All lines below are to be output exactly as they stand.

RECORDS SHOWN:
◇ ◇ ◇
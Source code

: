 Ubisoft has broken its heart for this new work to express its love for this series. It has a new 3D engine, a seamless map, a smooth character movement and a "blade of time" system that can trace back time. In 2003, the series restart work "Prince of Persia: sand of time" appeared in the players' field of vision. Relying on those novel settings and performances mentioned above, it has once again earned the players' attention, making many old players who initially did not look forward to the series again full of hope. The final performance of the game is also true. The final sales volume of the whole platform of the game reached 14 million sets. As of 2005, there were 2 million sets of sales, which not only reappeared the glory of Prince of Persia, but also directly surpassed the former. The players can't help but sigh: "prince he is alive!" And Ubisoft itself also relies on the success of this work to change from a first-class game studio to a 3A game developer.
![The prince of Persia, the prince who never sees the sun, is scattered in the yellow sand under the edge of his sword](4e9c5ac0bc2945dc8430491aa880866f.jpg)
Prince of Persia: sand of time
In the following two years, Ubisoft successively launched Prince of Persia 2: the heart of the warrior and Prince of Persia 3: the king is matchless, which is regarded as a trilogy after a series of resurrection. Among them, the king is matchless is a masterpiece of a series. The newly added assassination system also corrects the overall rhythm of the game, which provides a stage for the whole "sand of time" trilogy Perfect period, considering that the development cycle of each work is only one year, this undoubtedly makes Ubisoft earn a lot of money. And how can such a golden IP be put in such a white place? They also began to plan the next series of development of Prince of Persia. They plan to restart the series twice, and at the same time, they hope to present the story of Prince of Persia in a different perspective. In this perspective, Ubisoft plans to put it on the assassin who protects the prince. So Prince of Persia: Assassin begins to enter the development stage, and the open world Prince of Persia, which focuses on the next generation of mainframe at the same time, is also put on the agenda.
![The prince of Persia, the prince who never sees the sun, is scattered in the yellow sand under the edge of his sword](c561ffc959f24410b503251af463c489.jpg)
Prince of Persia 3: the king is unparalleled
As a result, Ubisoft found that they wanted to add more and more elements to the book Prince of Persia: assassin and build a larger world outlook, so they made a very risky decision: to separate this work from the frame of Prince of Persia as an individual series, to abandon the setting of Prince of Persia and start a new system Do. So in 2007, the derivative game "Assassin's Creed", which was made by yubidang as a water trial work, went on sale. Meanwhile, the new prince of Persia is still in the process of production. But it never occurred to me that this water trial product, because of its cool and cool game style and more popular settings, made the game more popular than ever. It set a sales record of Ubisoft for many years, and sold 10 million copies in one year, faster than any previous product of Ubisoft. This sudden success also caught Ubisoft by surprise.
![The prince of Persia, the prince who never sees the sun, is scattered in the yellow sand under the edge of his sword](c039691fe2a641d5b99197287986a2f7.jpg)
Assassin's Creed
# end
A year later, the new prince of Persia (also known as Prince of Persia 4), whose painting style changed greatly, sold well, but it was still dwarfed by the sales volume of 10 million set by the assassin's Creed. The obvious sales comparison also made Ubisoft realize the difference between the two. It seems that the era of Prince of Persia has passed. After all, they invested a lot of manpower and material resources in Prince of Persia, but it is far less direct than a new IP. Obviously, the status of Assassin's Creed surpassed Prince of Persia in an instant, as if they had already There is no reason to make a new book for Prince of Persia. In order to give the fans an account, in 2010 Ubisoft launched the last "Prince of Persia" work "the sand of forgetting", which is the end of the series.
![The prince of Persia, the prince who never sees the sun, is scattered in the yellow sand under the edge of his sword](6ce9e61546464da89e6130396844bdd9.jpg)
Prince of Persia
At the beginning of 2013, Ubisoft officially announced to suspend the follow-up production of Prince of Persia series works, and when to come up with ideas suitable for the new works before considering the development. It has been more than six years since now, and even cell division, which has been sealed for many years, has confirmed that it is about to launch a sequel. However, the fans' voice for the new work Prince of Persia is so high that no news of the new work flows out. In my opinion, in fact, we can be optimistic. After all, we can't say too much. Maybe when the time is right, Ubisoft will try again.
◇ ◇ ◇
SOLUTION BELOW:
Source code

: Ubisoft has broken its heart for this new work to express its love for this series. It has a new 3D engine, a seamless map, a smooth character movement and a "blade of time" system that can trace back time. In 2003, the series restart work "Prince of Persia: sand of time" appeared in the players' field of vision. Relying on those novel settings and performances mentioned above, it has once again earned the players' attention, making many old players who initially did not look forward to the series again full of hope. The final performance of the game is also true. The final sales volume of the whole platform of the game reached 14 million sets. As of 2005, there were 2 million sets of sales, which not only reappeared the glory of Prince of Persia, but also directly surpassed the former. The players can't help but sigh: "prince he is alive!" And Ubisoft itself also relies on the success of this work to change from a first-class game studio to a 3A game developer.
![The prince of Persia, the prince who never sees the sun, is scattered in the yellow sand under the edge of his sword](4e9c5ac0bc2945dc8430491aa880866f.jpg)
Prince of Persia: sand of time
In the following two years, Ubisoft successively launched Prince of Persia 2: the heart of the warrior and Prince of Persia 3: the king is matchless, which is regarded as a trilogy after a series of resurrection. Among them, the king is matchless is a masterpiece of a series. The newly added assassination system also corrects the overall rhythm of the game, which provides a stage for the whole "sand of time" trilogy Perfect period, considering that the development cycle of each work is only one year, this undoubtedly makes Ubisoft earn a lot of money. And how can such a golden IP be put in such a white place? They also began to plan the next series of development of Prince of Persia. They plan to restart the series twice, and at the same time, they hope to present the story of Prince of Persia in a different perspective. In this perspective, Ubisoft plans to put it on the assassin who protects the prince. So Prince of Persia: Assassin begins to enter the development stage, and the open world Prince of Persia, which focuses on the next generation of mainframe at the same time, is also put on the agenda.
![The prince of Persia, the prince who never sees the sun, is scattered in the yellow sand under the edge of his sword](c561ffc959f24410b503251af463c489.jpg)
Prince of Persia 3: the king is unparalleled
As a result, Ubisoft found that they wanted to add more and more elements to the book Prince of Persia: assassin and build a larger world outlook, so they made a very risky decision: to separate this work from the frame of Prince of Persia as an individual series, to abandon the setting of Prince of Persia and start a new system Do. So in 2007, the derivative game "Assassin's Creed", which was made by yubidang as a water trial work, went on sale. Meanwhile, the new prince of Persia is still in the process of production. But it never occurred to me that this water trial product, because of its cool and cool game style and more popular settings, made the game more popular than ever. It set a sales record of Ubisoft for many years, and sold 10 million copies in one year, faster than any previous product of Ubisoft. This sudden success also caught Ubisoft by surprise.
![The prince of Persia, the prince who never sees the sun, is scattered in the yellow sand under the edge of his sword](c039691fe2a641d5b99197287986a2f7.jpg)
Assassin's Creed
# end
A year later, the new prince of Persia (also known as Prince of Persia 4), whose painting style changed greatly, sold well, but it was still dwarfed by the sales volume of 10 million set by the assassin's Creed. The obvious sales comparison also made Ubisoft realize the difference between the two. It seems that the era of Prince of Persia has passed. After all, they invested a lot of manpower and material resources in Prince of Persia, but it is far less direct than a new IP. Obviously, the status of Assassin's Creed surpassed Prince of Persia in an instant, as if they had already There is no reason to make a new book for Prince of Persia. In order to give the fans an account, in 2010 Ubisoft launched the last "Prince of Persia" work "the sand of forgetting", which is the end of the series.
![The prince of Persia, the prince who never sees the sun, is scattered in the yellow sand under the edge of his sword](6ce9e61546464da89e6130396844bdd9.jpg)
Prince of Persia
At the beginning of 2013, Ubisoft officially announced to suspend the follow-up production of Prince of Persia series works, and when to come up with ideas suitable for the new works before considering the development. It has been more than six years since now, and even cell division, which has been sealed for many years, has confirmed that it is about to launch a sequel. However, the fans' voice for the new work Prince of Persia is so high that no news of the new work flows out. In my opinion, in fact, we can be optimistic. After all, we can't say too much. Maybe when the time is right, Ubisoft will try again.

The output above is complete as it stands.